Dionisio dejó el rollo con el tratado encima de la mesa y respondió:
—Con este gesto me he asegurado la neutralidad de la Liga, si no su amistad. Tengo, por tanto, las manos libres para tomar Rhegion, que ahora está completamente aislada.
Yolao no pudo disimular su desilusión.
—¿Qué te creías? —le preguntó Dionisio—. ¿Que renunciaba a mi plan por razones sentimentales? ¿Es posible que me conozcas tan poco?
—Pocos te conocen mejor que yo, pero es difícil resignarse a la idea de que lo que siempre he amado en ti ya no exista.
—El tiempo cambia a cualquiera —respondió Dionisio con débil voz—. Por otra parte, habrías podido rechazar este cargo. En cambio, lo aceptaste y ahora ocupas el puesto de Léptines.
—Es cierto; soy el comandante supremo de la flota, pero hay una razón…
—Por supuesto. También tú quieres el poder y sabes que puedes tenerlo solo si se consolida el mío. Si yo cayera, todos vosotros me seguiríais en mi ruina. Por lo que es mejor defenderme, sin dejarse llevar demasiado por inútiles nostalgias.
—Hay una parte de verdad en lo que dices —respondió Yolao— y sin embargo no es esta la razón.

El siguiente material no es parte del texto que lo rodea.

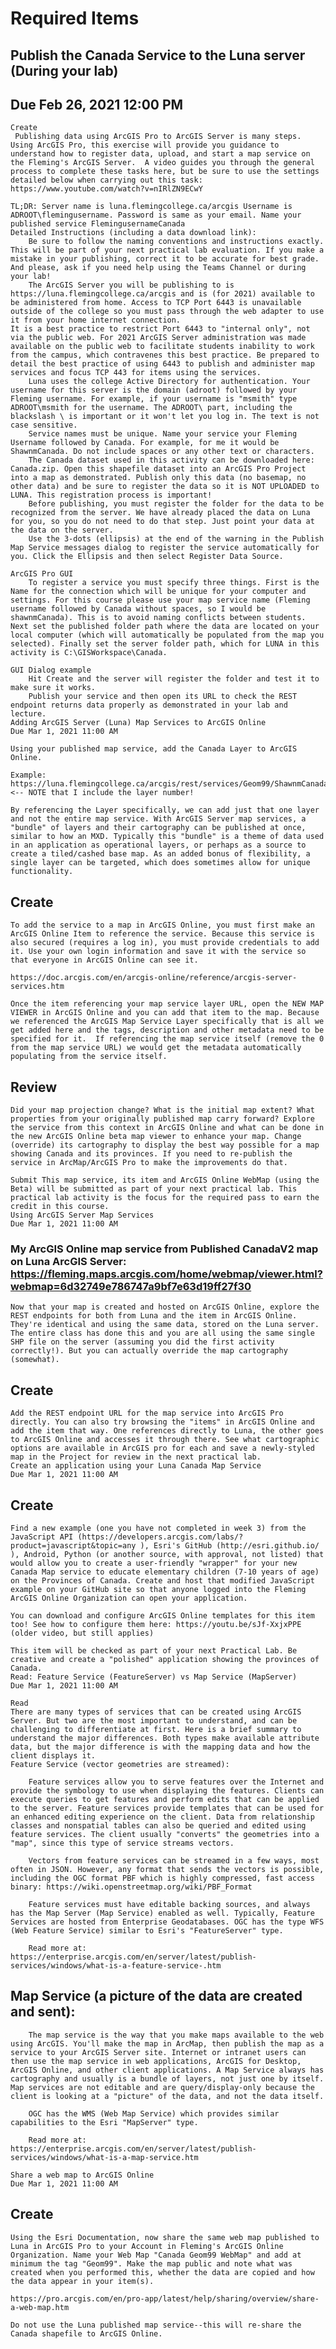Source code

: 
# Required Items

##     Publish the Canada Service to the Luna server (During your lab)
##    Due Feb 26, 2021 12:00 PM

    Create
     Publishing data using ArcGIS Pro to ArcGIS Server is many steps. Using ArcGIS Pro, this exercise will provide you guidance to understand how to register data, upload, and start a map service on the Fleming's ArcGIS Server.  A video guides you through the general process to complete these tasks here, but be sure to use the settings detailed below when carrying out this task: https://www.youtube.com/watch?v=nIRlZN9ECwY 

    TL;DR: Server name is luna.flemingcollege.ca/arcgis Username is ADROOT\flemingusername. Password is same as your email. Name your published service FlemingusernameCanada
    Detailed Instructions (including a data download link):
        Be sure to follow the naming conventions and instructions exactly. This will be part of your next practical lab evaluation. If you make a mistake in your publishing, correct it to be accurate for best grade. And please, ask if you need help using the Teams Channel or during your lab!
        The ArcGIS Server you will be publishing to is https://luna.flemingcollege.ca/arcgis and is (for 2021) available to be administered from home. Access to TCP Port 6443 is unavailable outside of the college so you must pass through the web adapter to use it from your home internet connection. 
    It is a best practice to restrict Port 6443 to "internal only", not via the public web. For 2021 ArcGIS Server administration was made available on the public web to facilitate students inability to work from the campus, which contravenes this best practice. Be prepared to detail the best practice of using 6443 to publish and administer map services and focus TCP 443 for items using the services. 
        Luna uses the college Active Directory for authentication. Your username for this server is the domain (adroot) followed by your Fleming username. For example, if your username is "msmith" type ADROOT\msmith for the username. The ADROOT\ part, including the blackslash \ is important or it won't let you log in. The text is not case sensitive. 
        Service names must be unique. Name your service your Fleming Username followed by Canada. For example, for me it would be ShawnmCanada. Do not include spaces or any other text or characters. 
        The Canada dataset used in this activity can be downloaded here: Canada.zip. Open this shapefile dataset into an ArcGIS Pro Project into a map as demonstrated. Publish only this data (no basemap, no other data) and be sure to register the data so it is NOT UPLOADED to LUNA. This registration process is important!
        Before publishing, you must register the folder for the data to be recognized from the server. We have already placed the data on Luna for you, so you do not need to do that step. Just point your data at the data on the server. 
        Use the 3-dots (ellipsis) at the end of the warning in the Publish Map Service messages dialog to register the service automatically for you. Click the Ellipsis and then select Register Data Source. 

    ArcGIS Pro GUI
        To register a service you must specify three things. First is the Name for the connection which will be unique for your computer and settings. For this course please use your map service name (Fleming username followed by Canada without spaces, so I would be shawnmCanada). This is to avoid naming conflicts between students. Next set the published folder path where the data are located on your local computer (which will automatically be populated from the map you selected). Finally set the server folder path, which for LUNA in this activity is C:\GISWorkspace\Canada. 

    GUI Dialog example
        Hit Create and the server will register the folder and test it to make sure it works. 
        Publish your service and then open its URL to check the REST endpoint returns data properly as demonstrated in your lab and lecture.
    Adding ArcGIS Server (Luna) Map Services to ArcGIS Online
    Due Mar 1, 2021 11:00 AM

    Using your published map service, add the Canada Layer to ArcGIS Online. 

    Example: https://luna.flemingcollege.ca/arcgis/rest/services/Geom99/ShawnmCanadaPro/MapServer/0 <-- NOTE that I include the layer number!

    By referencing the Layer specifically, we can add just that one layer and not the entire map service. With ArcGIS Server map services, a "bundle" of layers and their cartography can be published at once, similar to how an MXD. Typically this "bundle" is a theme of data used in an application as operational layers, or perhaps as a source to create a tiled/cashed base map. As an added bonus of flexibility, a single layer can be targeted, which does sometimes allow for unique functionality. 

##    Create 
    To add the service to a map in ArcGIS Online, you must first make an ArcGIS Online Item to reference the service. Because this service is also secured (requires a log in), you must provide credentials to add it. Use your own login information and save it with the service so that everyone in ArcGIS Online can see it. 

    https://doc.arcgis.com/en/arcgis-online/reference/arcgis-server-services.htm

    Once the item referencing your map service layer URL, open the NEW MAP VIEWER in ArcGIS Online and you can add that item to the map. Because we referenced the ArcGIS Map Service Layer specifically that is all we get added here and the tags, description and other metadata need to be specified for it.  If referencing the map service itself (remove the 0 from the map service URL) we would get the metadata automatically populating from the service itself. 

##    Review 
    Did your map projection change? What is the initial map extent? What properties from your originally published map carry forward? Explore the service from this context in ArcGIS Online and what can be done in the new ArcGIS Online beta map viewer to enhance your map. Change (override) its cartography to display the best way possible for a map showing Canada and its provinces. If you need to re-publish the service in ArcMap/ArcGIS Pro to make the improvements do that.

    Submit This map service, its item and ArcGIS Online WebMap (using the Beta) will be submitted as part of your next practical lab. This practical lab activity is the focus for the required pass to earn the credit in this course.
    Using ArcGIS Server Map Services
    Due Mar 1, 2021 11:00 AM

### My ArcGIS Online map service from Published CanadaV2 map on Luna ArcGIS Server:   https://fleming.maps.arcgis.com/home/webmap/viewer.html?webmap=6d32749e786747a9bf7e63d19ff27f30    

    Now that your map is created and hosted on ArcGIS Online, explore the REST endpoints for both from Luna and the item in ArcGIS Online. They're identical and using the same data, stored on the Luna server. The entire class has done this and you are all using the same single SHP file on the server (assuming you did the first activity correctly!). But you can actually override the map cartography (somewhat).

##    Create 
    Add the REST endpoint URL for the map service into ArcGIS Pro directly. You can also try browsing the "items" in ArcGIS Online and add the item that way. One references directly to Luna, the other goes to ArcGIS Online and accesses it through there. See what cartographic options are available in ArcGIS pro for each and save a newly-styled map in the Project for review in the next practical lab. 
    Create an application using your Luna Canada Map Service
    Due Mar 1, 2021 11:00 AM

 ##   Create 
    Find a new example (one you have not completed in week 3) from the JavaScript API (https://developers.arcgis.com/labs/?product=javascript&topic=any ), Esri's GitHub (http://esri.github.io/ ), Android, Python (or another source, with approval, not listed) that would allow you to create a user-friendly "wrapper" for your new Canada Map service to educate elementary children (7-10 years of age) on the Provinces of Canada. Create and host that modified JavaScript example on your GitHub site so that anyone logged into the Fleming ArcGIS Online Organization can open your application.

    You can download and configure ArcGIS Online templates for this item too! See how to configure them here: https://youtu.be/sJf-XxjxPPE (older video, but still applies)

    This item will be checked as part of your next Practical Lab. Be creative and create a "polished" application showing the provinces of Canada. 
    Read: Feature Service (FeatureServer) vs Map Service (MapServer)
    Due Mar 1, 2021 11:00 AM

    Read 
    There are many types of services that can be created using ArcGIS Server. But two are the most important to understand, and can be challenging to differentiate at first. Here is a brief summary to understand the major differences. Both types make available attribute data, but the major difference is with the mapping data and how the client displays it. 
    Feature Service (vector geometries are streamed):

        Feature services allow you to serve features over the Internet and provide the symbology to use when displaying the features. Clients can execute queries to get features and perform edits that can be applied to the server. Feature services provide templates that can be used for an enhanced editing experience on the client. Data from relationship classes and nonspatial tables can also be queried and edited using feature services. The client usually "converts" the geometries into a "map", since this type of service streams vectors. 

        Vectors from feature services can be streamed in a few ways, most often in JSON. However, any format that sends the vectors is possible, including the OGC format PBF which is highly compressed, fast access binary: https://wiki.openstreetmap.org/wiki/PBF_Format

        Feature services must have editable backing sources, and always has the Map Server (Map Service) enabled as well. Typically, Feature Services are hosted from Enterprise Geodatabases. OGC has the type WFS (Web Feature Service) similar to Esri's "FeatureServer" type. 

        Read more at: https://enterprise.arcgis.com/en/server/latest/publish-services/windows/what-is-a-feature-service-.htm

##    Map Service (a picture of the data are created and sent):

        The map service is the way that you make maps available to the web using ArcGIS. You'll make the map in ArcMap, then publish the map as a service to your ArcGIS Server site. Internet or intranet users can then use the map service in web applications, ArcGIS for Desktop, ArcGIS Online, and other client applications. A Map Service always has cartography and usually is a bundle of layers, not just one by itself. Map services are not editable and are query/display-only because the client is looking at a "picture" of the data, and not the data itself. 

        OGC has the WMS (Web Map Service) which provides similar capabilities to the Esri "MapServer" type. 

        Read more at: https://enterprise.arcgis.com/en/server/latest/publish-services/windows/what-is-a-map-service.htm

    Share a web map to ArcGIS Online
    Due Mar 1, 2021 11:00 AM

##    Create 
    Using the Esri Documentation, now share the same web map published to Luna in ArcGIS Pro to your Account in Fleming's ArcGIS Online Organization. Name your Web Map "Canada Geom99 WebMap" and add at minimum the tag "Geom99". Make the map public and note what was created when you performed this, whether the data are copied and how the data appear in your item(s). 

    https://pro.arcgis.com/en/pro-app/latest/help/sharing/overview/share-a-web-map.htm

    Do not use the Luna published map service--this will re-share the Canada shapefile to ArcGIS Online.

Olvidas que siempre he sido capaz de encontrar dentro de mí buenas razones para vivir, razones aprendidas de mis maestros y de las que nunca he renegado.
Dionisio le miró con una expresión escrutadora.
—La razón por la que he aceptado este cargo —prosiguió Yolao— no es que tú me lo pidieras. Es porque me lo pidió Léptines.
No esperó respuesta. Salió de la tienda y cabalgó hasta el mar, en donde le esperaba la Boubaris, lista para zarpar.